§ EXERCISE PROMPT:
Quote exactly and only this range of lines in the data below: the line that holds "Portions of this" to the line that holds "in model analysis and design.", both included.

§ RECORDS SHOWN:

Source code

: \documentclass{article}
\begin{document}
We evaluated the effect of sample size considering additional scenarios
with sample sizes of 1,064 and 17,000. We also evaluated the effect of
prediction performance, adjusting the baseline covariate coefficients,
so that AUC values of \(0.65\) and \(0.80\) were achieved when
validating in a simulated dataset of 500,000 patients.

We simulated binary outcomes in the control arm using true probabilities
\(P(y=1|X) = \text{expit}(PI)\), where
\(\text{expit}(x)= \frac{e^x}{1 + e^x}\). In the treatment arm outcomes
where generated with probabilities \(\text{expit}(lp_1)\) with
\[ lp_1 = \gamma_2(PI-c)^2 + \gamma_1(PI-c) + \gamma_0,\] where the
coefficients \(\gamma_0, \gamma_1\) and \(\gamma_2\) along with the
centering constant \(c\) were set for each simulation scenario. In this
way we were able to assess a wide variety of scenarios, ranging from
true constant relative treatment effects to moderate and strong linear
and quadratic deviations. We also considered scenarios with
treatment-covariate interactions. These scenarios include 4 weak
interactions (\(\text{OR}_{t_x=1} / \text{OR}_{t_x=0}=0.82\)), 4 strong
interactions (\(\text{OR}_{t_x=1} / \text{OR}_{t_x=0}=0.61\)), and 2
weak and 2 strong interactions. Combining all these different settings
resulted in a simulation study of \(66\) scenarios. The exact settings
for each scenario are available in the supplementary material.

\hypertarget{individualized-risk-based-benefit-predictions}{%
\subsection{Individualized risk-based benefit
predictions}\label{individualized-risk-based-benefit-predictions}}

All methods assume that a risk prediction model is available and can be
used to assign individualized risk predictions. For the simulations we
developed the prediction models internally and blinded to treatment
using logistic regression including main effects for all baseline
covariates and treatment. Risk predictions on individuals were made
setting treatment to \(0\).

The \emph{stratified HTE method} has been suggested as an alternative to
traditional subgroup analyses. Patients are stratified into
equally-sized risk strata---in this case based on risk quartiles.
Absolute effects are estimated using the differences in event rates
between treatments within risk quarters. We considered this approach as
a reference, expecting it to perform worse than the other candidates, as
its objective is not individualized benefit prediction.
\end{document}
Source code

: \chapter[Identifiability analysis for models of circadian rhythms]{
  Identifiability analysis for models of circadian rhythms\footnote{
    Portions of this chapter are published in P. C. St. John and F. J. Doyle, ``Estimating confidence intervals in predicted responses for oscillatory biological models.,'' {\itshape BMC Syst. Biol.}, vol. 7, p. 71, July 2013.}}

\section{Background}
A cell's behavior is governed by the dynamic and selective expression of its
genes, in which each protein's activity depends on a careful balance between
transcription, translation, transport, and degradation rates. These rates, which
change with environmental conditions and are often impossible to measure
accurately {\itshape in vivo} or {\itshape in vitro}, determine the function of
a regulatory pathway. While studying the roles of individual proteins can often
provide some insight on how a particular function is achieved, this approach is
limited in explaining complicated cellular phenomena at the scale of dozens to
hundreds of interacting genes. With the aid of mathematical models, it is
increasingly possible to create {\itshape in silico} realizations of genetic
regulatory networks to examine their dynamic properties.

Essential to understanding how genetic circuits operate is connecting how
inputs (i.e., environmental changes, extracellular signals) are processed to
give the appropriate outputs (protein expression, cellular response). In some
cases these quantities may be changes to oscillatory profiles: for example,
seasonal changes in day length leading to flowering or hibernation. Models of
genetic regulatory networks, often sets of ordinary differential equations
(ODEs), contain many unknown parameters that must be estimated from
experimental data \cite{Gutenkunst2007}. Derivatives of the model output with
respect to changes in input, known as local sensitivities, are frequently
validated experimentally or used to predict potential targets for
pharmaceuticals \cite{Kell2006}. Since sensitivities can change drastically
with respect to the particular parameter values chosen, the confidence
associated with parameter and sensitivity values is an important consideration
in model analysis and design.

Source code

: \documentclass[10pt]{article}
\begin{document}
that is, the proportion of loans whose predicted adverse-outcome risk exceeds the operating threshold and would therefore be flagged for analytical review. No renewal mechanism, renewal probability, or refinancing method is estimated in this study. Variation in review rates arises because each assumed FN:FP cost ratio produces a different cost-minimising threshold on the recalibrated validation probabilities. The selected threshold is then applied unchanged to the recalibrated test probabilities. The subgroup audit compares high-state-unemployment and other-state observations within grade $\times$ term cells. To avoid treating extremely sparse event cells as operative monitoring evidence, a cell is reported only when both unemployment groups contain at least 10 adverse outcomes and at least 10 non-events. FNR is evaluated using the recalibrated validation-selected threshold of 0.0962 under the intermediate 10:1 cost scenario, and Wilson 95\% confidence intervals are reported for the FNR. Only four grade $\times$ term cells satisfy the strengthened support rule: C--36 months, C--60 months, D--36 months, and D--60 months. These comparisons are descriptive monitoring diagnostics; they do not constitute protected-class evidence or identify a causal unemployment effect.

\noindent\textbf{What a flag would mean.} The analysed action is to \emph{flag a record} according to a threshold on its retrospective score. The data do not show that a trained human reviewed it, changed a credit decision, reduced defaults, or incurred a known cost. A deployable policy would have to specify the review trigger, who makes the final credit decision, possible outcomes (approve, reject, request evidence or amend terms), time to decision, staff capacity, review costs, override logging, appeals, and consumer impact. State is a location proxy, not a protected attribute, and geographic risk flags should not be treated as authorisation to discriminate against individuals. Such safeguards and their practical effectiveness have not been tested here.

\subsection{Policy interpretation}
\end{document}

§ TASK OUTPUT:
    Portions of this chapter are published in P. C. St. John and F. J. Doyle, ``Estimating confidence intervals in predicted responses for oscillatory biological models.,'' {\itshape BMC Syst. Biol.}, vol. 7, p. 71, July 2013.}}

\section{Background}
A cell's behavior is governed by the dynamic and selective expression of its
genes, in which each protein's activity depends on a careful balance between
transcription, translation, transport, and degradation rates. These rates, which
change with environmental conditions and are often impossible to measure
accurately {\itshape in vivo} or {\itshape in vitro}, determine the function of
a regulatory pathway. While studying the roles of individual proteins can often
provide some insight on how a particular function is achieved, this approach is
limited in explaining complicated cellular phenomena at the scale of dozens to
hundreds of interacting genes. With the aid of mathematical models, it is
increasingly possible to create {\itshape in silico} realizations of genetic
regulatory networks to examine their dynamic properties.

Essential to understanding how genetic circuits operate is connecting how
inputs (i.e., environmental changes, extracellular signals) are processed to
give the appropriate outputs (protein expression, cellular response). In some
cases these quantities may be changes to oscillatory profiles: for example,
seasonal changes in day length leading to flowering or hibernation. Models of
genetic regulatory networks, often sets of ordinary differential equations
(ODEs), contain many unknown parameters that must be estimated from
experimental data \cite{Gutenkunst2007}. Derivatives of the model output with
respect to changes in input, known as local sensitivities, are frequently
validated experimentally or used to predict potential targets for
pharmaceuticals \cite{Kell2006}. Since sensitivities can change drastically
with respect to the particular parameter values chosen, the confidence
associated with parameter and sensitivity values is an important consideration
in model analysis and design.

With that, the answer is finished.